[Task goal] Would you repeat the listing below verbatim and drop the images?

[Records for the task]
[Start of section]

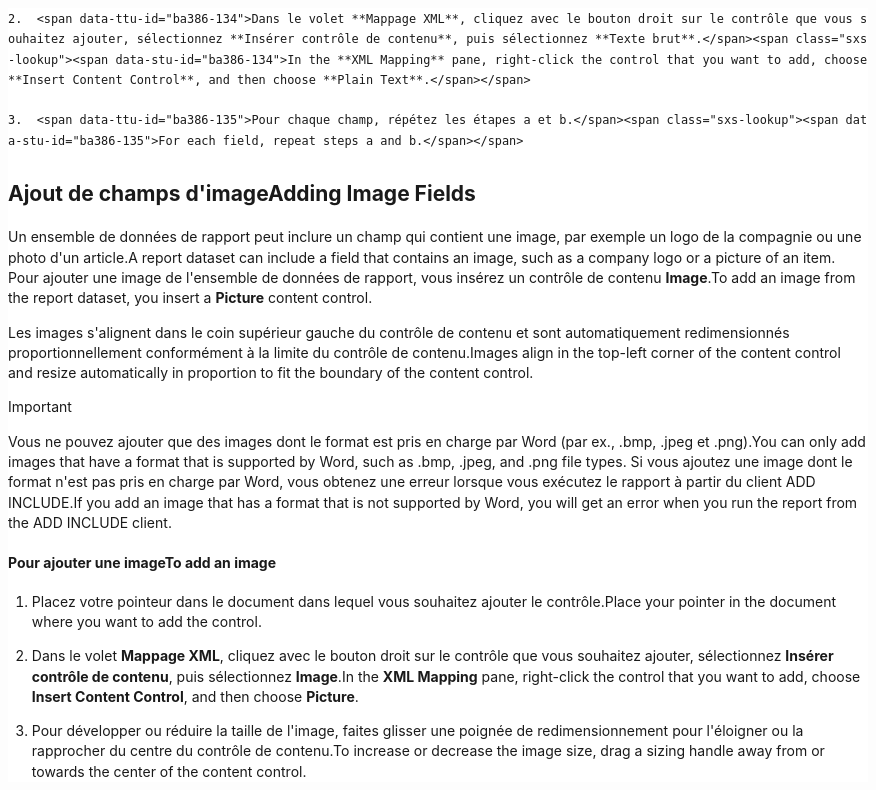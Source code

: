     2.  <span data-ttu-id="ba386-134">Dans le volet **Mappage XML**, cliquez avec le bouton droit sur le contrôle que vous souhaitez ajouter, sélectionnez **Insérer contrôle de contenu**, puis sélectionnez **Texte brut**.</span><span class="sxs-lookup"><span data-stu-id="ba386-134">In the **XML Mapping** pane, right-click the control that you want to add, choose **Insert Content Control**, and then choose **Plain Text**.</span></span>  
  
    3.  <span data-ttu-id="ba386-135">Pour chaque champ, répétez les étapes a et b.</span><span class="sxs-lookup"><span data-stu-id="ba386-135">For each field, repeat steps a and b.</span></span>  
  
## <a name="adding-image-fields"></a><span data-ttu-id="ba386-136">Ajout de champs d'image</span><span class="sxs-lookup"><span data-stu-id="ba386-136">Adding Image Fields</span></span>  
 <span data-ttu-id="ba386-137">Un ensemble de données de rapport peut inclure un champ qui contient une image, par exemple un logo de la compagnie ou une photo d'un article.</span><span class="sxs-lookup"><span data-stu-id="ba386-137">A report dataset can include a field that contains an image, such as a company logo or a picture of an item.</span></span> <span data-ttu-id="ba386-138">Pour ajouter une image de l'ensemble de données de rapport, vous insérez un contrôle de contenu **Image**.</span><span class="sxs-lookup"><span data-stu-id="ba386-138">To add an image from the report dataset, you insert a **Picture** content control.</span></span>  
  
 <span data-ttu-id="ba386-139">Les images s'alignent dans le coin supérieur gauche du contrôle de contenu et sont automatiquement redimensionnés proportionnellement conformément à la limite du contrôle de contenu.</span><span class="sxs-lookup"><span data-stu-id="ba386-139">Images align in the top-left corner of the content control and resize automatically in proportion to fit the boundary of the content control.</span></span>  
  
> [!IMPORTANT]  
>  <span data-ttu-id="ba386-140">Vous ne pouvez ajouter que des images dont le format est pris en charge par Word (par ex., .bmp, .jpeg et .png).</span><span class="sxs-lookup"><span data-stu-id="ba386-140">You can only add images that have a format that is supported by Word, such as .bmp, .jpeg, and .png file types.</span></span> <span data-ttu-id="ba386-141">Si vous ajoutez une image dont le format n'est pas pris en charge par Word, vous obtenez une erreur lorsque vous exécutez le rapport à partir du client ADD INCLUDE.</span><span class="sxs-lookup"><span data-stu-id="ba386-141">If you add an image that has a format that is not supported by Word, you will get an error when you run the report from the ADD INCLUDE client.</span></span>  
  
#### <a name="to-add-an-image"></a><span data-ttu-id="ba386-142">Pour ajouter une image</span><span class="sxs-lookup"><span data-stu-id="ba386-142">To add an image</span></span>  
  
1.  <span data-ttu-id="ba386-143">Placez votre pointeur dans le document dans lequel vous souhaitez ajouter le contrôle.</span><span class="sxs-lookup"><span data-stu-id="ba386-143">Place your pointer in the document where you want to add the control.</span></span>  
  
2.  <span data-ttu-id="ba386-144">Dans le volet **Mappage XML**, cliquez avec le bouton droit sur le contrôle que vous souhaitez ajouter, sélectionnez **Insérer contrôle de contenu**, puis sélectionnez **Image**.</span><span class="sxs-lookup"><span data-stu-id="ba386-144">In the **XML Mapping** pane, right-click the control that you want to add, choose **Insert Content Control**, and then choose **Picture**.</span></span>  
  
3.  <span data-ttu-id="ba386-145">Pour développer ou réduire la taille de l'image, faites glisser une poignée de redimensionnement pour l'éloigner ou la rapprocher du centre du contrôle de contenu.</span><span class="sxs-lookup"><span data-stu-id="ba386-145">To increase or decrease the image size, drag a sizing handle away from or towards the center of the content control.</span></span>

[End of section]

[Solution below]
Source code

:     2.  <span data-ttu-id="ba386-134">Dans le volet **Mappage XML**, cliquez avec le bouton droit sur le contrôle que vous souhaitez ajouter, sélectionnez **Insérer contrôle de contenu**, puis sélectionnez **Texte brut**.</span><span class="sxs-lookup"><span data-stu-id="ba386-134">In the **XML Mapping** pane, right-click the control that you want to add, choose **Insert Content Control**, and then choose **Plain Text**.</span></span>  
  
    3.  <span data-ttu-id="ba386-135">Pour chaque champ, répétez les étapes a et b.</span><span class="sxs-lookup"><span data-stu-id="ba386-135">For each field, repeat steps a and b.</span></span>  
  
## <a name="adding-image-fields"></a><span data-ttu-id="ba386-136">Ajout de champs d'image</span><span class="sxs-lookup"><span data-stu-id="ba386-136">Adding Image Fields</span></span>  
 <span data-ttu-id="ba386-137">Un ensemble de données de rapport peut inclure un champ qui contient une image, par exemple un logo de la compagnie ou une photo d'un article.</span><span class="sxs-lookup"><span data-stu-id="ba386-137">A report dataset can include a field that contains an image, such as a company logo or a picture of an item.</span></span> <span data-ttu-id="ba386-138">Pour ajouter une image de l'ensemble de données de rapport, vous insérez un contrôle de contenu **Image**.</span><span class="sxs-lookup"><span data-stu-id="ba386-138">To add an image from the report dataset, you insert a **Picture** content control.</span></span>  
  
 <span data-ttu-id="ba386-139">Les images s'alignent dans le coin supérieur gauche du contrôle de contenu et sont automatiquement redimensionnés proportionnellement conformément à la limite du contrôle de contenu.</span><span class="sxs-lookup"><span data-stu-id="ba386-139">Images align in the top-left corner of the content control and resize automatically in proportion to fit the boundary of the content control.</span></span>  
  
> [!IMPORTANT]  
>  <span data-ttu-id="ba386-140">Vous ne pouvez ajouter que des images dont le format est pris en charge par Word (par ex., .bmp, .jpeg et .png).</span><span class="sxs-lookup"><span data-stu-id="ba386-140">You can only add images that have a format that is supported by Word, such as .bmp, .jpeg, and .png file types.</span></span> <span data-ttu-id="ba386-141">Si vous ajoutez une image dont le format n'est pas pris en charge par Word, vous obtenez une erreur lorsque vous exécutez le rapport à partir du client ADD INCLUDE.</span><span class="sxs-lookup"><span data-stu-id="ba386-141">If you add an image that has a format that is not supported by Word, you will get an error when you run the report from the ADD INCLUDE client.</span></span>  
  
#### <a name="to-add-an-image"></a><span data-ttu-id="ba386-142">Pour ajouter une image</span><span class="sxs-lookup"><span data-stu-id="ba386-142">To add an image</span></span>  
  
1.  <span data-ttu-id="ba386-143">Placez votre pointeur dans le document dans lequel vous souhaitez ajouter le contrôle.</span><span class="sxs-lookup"><span data-stu-id="ba386-143">Place your pointer in the document where you want to add the control.</span></span>  
  
2.  <span data-ttu-id="ba386-144">Dans le volet **Mappage XML**, cliquez avec le bouton droit sur le contrôle que vous souhaitez ajouter, sélectionnez **Insérer contrôle de contenu**, puis sélectionnez **Image**.</span><span class="sxs-lookup"><span data-stu-id="ba386-144">In the **XML Mapping** pane, right-click the control that you want to add, choose **Insert Content Control**, and then choose **Picture**.</span></span>  
  
3.  <span data-ttu-id="ba386-145">Pour développer ou réduire la taille de l'image, faites glisser une poignée de redimensionnement pour l'éloigner ou la rapprocher du centre du contrôle de contenu.</span><span class="sxs-lookup"><span data-stu-id="ba386-145">To increase or decrease the image size, drag a sizing handle away from or towards the center of the content control.</span></span>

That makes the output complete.